WASHINGTON—The fight against child sex trafficking is a top issue for today’s conservative movement. So much so, that one of the headline speakers at a high school leadership conference was Jaco Booyens, a director and producer whose sister was trafficked as a child.
“I was the guy looking for his sister. I was the guy who saw when she came home and she tried to commit suicide. I’m the guy who had to deal with it—me and my brother and my mom,” Booyens said at the High School Leadership Summit, a Turning Point USA event, at George Washington University on July 26.
Booyens said “moral fluidity” and the lack of truth is a huge problem in society today.
“Now we have things such as, ‘Hey there’s some people that love to have sex with children, deal with it,’” he said.
“No, I’m not going to deal with it, I’m going to fight it.”
Booyens implored the conservative but boisterous crowd of mostly young men to treat women well.
“Listen, guys, if we want our culture to be a culture that’s going to make America great again, we have to protect and invest in women,” he said. “I speak from first-hand experience—our women are under attack.”
Booyens compared the problem to drugs. “You don’t start with heroin, you start with an opioid and you end up on heroin. You don’t start with raping an 8-year-old, you start with soft porn.”
From there, he said, porn isn’t enough and males move to watching child porn, or forcing a girl to have sex.
“Pornography feeds the sexual exploitation of children,” he said. “The youngest child that we’ve rescued from sexual enslavery—that child had sex 20 times that day. She was 2 years old.”
The National Center on Sexual Exploitation has collected evidence from numerous studies that prove that pornography and our hypersexualized culture are driving the insatiable desire for sex and the purchase of sex, including that of children.
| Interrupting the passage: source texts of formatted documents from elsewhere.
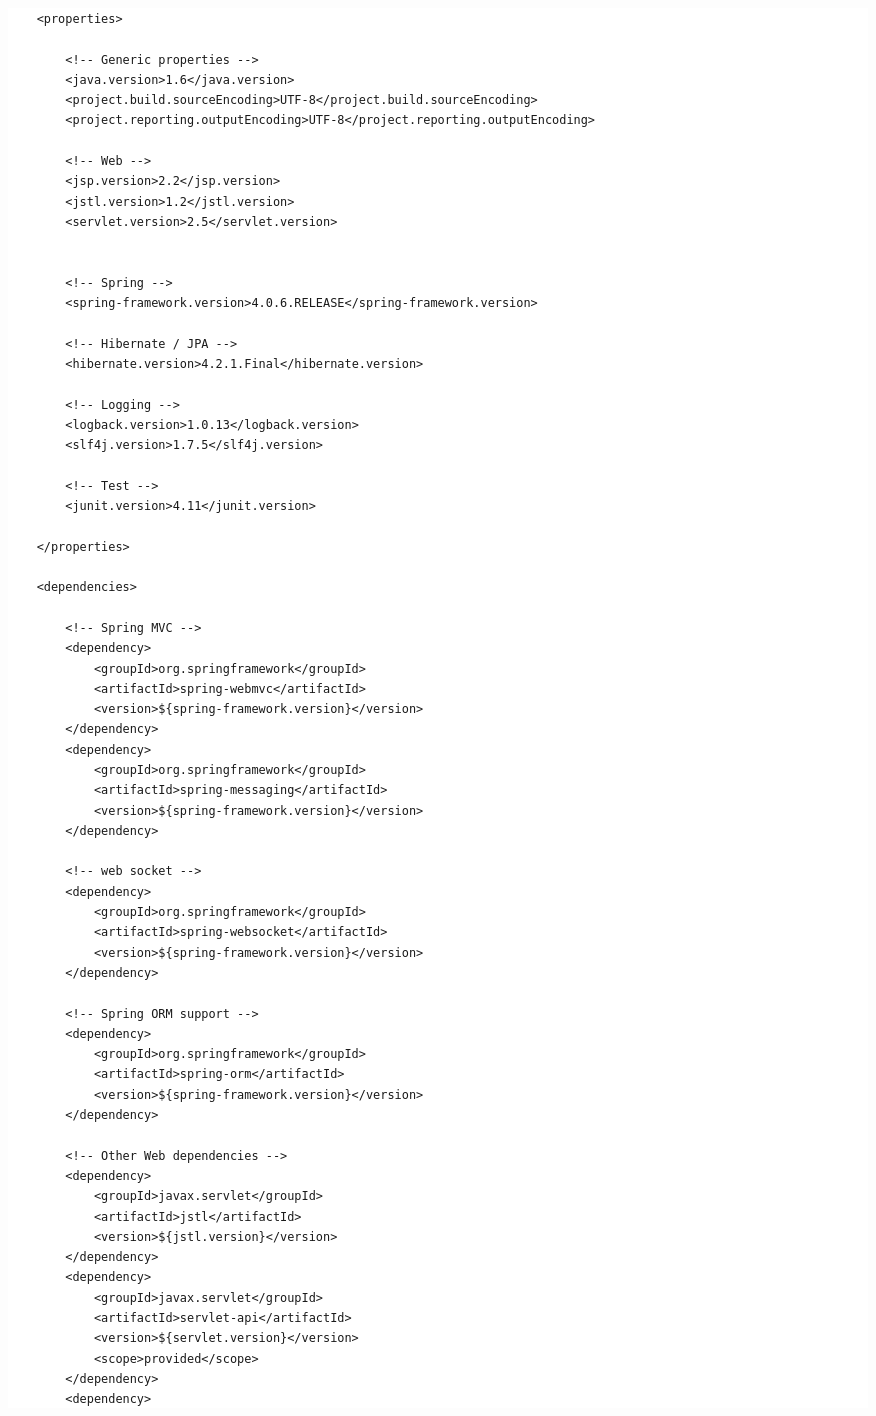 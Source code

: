 	    <properties>
	
			<!-- Generic properties -->
			<java.version>1.6</java.version>
			<project.build.sourceEncoding>UTF-8</project.build.sourceEncoding>
			<project.reporting.outputEncoding>UTF-8</project.reporting.outputEncoding>
			
			<!-- Web -->
			<jsp.version>2.2</jsp.version>
			<jstl.version>1.2</jstl.version>
			<servlet.version>2.5</servlet.version>
			
	
			<!-- Spring -->
			<spring-framework.version>4.0.6.RELEASE</spring-framework.version>
	
			<!-- Hibernate / JPA -->
			<hibernate.version>4.2.1.Final</hibernate.version>
	
			<!-- Logging -->
			<logback.version>1.0.13</logback.version>
			<slf4j.version>1.7.5</slf4j.version>
	
			<!-- Test -->
			<junit.version>4.11</junit.version>
	
		</properties>
		
		<dependencies>
		
			<!-- Spring MVC -->
			<dependency>
				<groupId>org.springframework</groupId>
				<artifactId>spring-webmvc</artifactId>
				<version>${spring-framework.version}</version>
			</dependency>
			<dependency>
				<groupId>org.springframework</groupId>
				<artifactId>spring-messaging</artifactId>
				<version>${spring-framework.version}</version>
			</dependency>
			
			<!-- web socket -->
			<dependency>
				<groupId>org.springframework</groupId>
				<artifactId>spring-websocket</artifactId>
				<version>${spring-framework.version}</version>
			</dependency>
			
			<!-- Spring ORM support -->
			<dependency>
				<groupId>org.springframework</groupId>
				<artifactId>spring-orm</artifactId>
				<version>${spring-framework.version}</version>
			</dependency>
			
			<!-- Other Web dependencies -->
			<dependency>
				<groupId>javax.servlet</groupId>
				<artifactId>jstl</artifactId>
				<version>${jstl.version}</version>
			</dependency>
			<dependency>
				<groupId>javax.servlet</groupId>
				<artifactId>servlet-api</artifactId>
				<version>${servlet.version}</version>
				<scope>provided</scope>
			</dependency>
			<dependency>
Booyens said the fight has to be taken to the demand side of the $3 billion industry.
“You’ve got to go after the guy that pays for child pornography,” he said. He suggested to the audience members that they go to their conservative lawmakers and say, “How about we start going after the buyer. You buy sex with a teenager, you’ve got to go away for life.”
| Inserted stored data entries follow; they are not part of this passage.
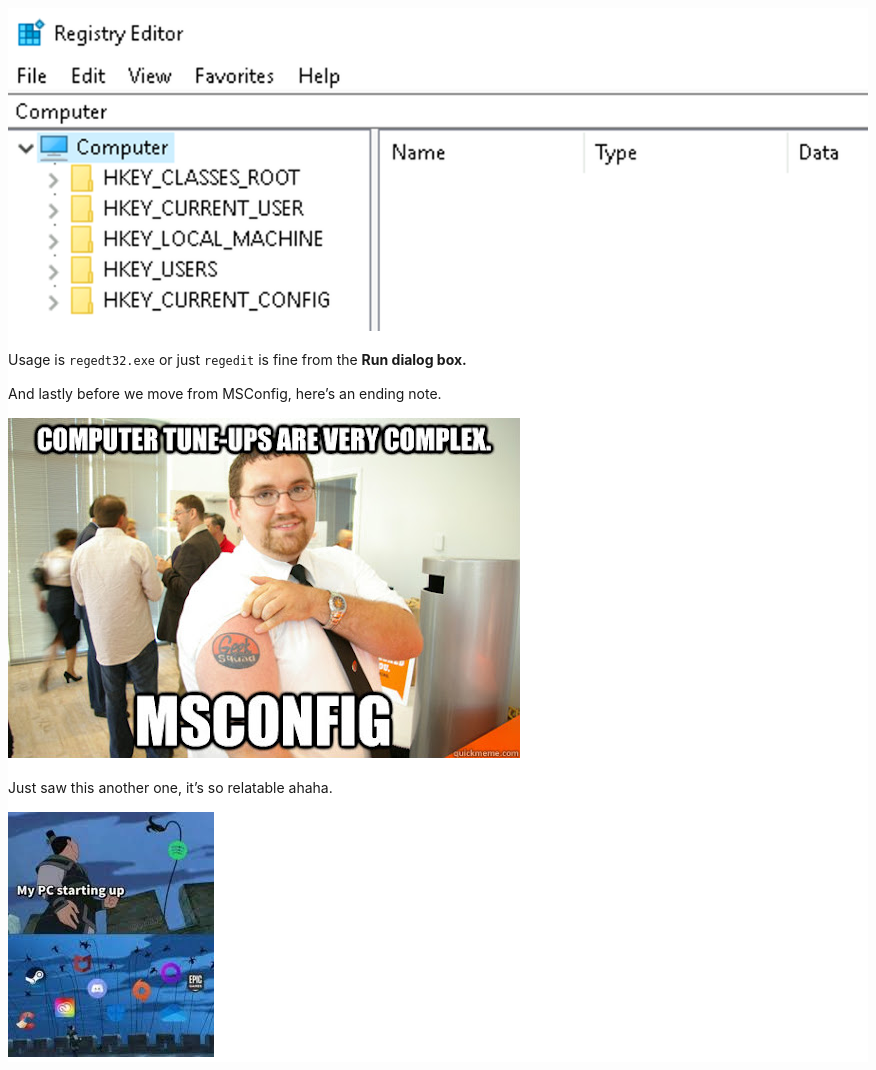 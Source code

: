 ![p24](./p24.png)

Usage is `regedt32.exe` or just `regedit` is fine from the **Run dialog box.**

And lastly before we move from MSConfig, here’s an ending note.

![p25](./p25.png)

Just saw this another one, it’s so relatable ahaha.

![p26](./p26.png)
He said the Obama administration failed to help fight against child trafficking, but President Donald Trump has stepped up.
Trump issued an executive order on Feb. 9, 2017, that directs the government to “identify, interdict, disrupt, and dismantle the transnational criminal organizations that engage in human trafficking.”
Immigration and Customs Enforcement identified or rescued 904 sexually exploited children and 518 victims of human trafficking in fiscal 2017.
The Department of Justice announced on June 12 that it had arrested more than 2,300 suspected online child sex offenders in a sweeping nationwide operation, called Operation Broken Heart.
Trump has also supported anti-trafficking legislation, set up a task force, and placed funding into the State Department’s Global Fund to End Modern Slavery.
“My administration will focus on ending the absolutely horrific practice of human trafficking. And I am prepared to bring the full force and weight of our government, whatever we can do, in order to solve this horrific problem,” Trump said on March 13.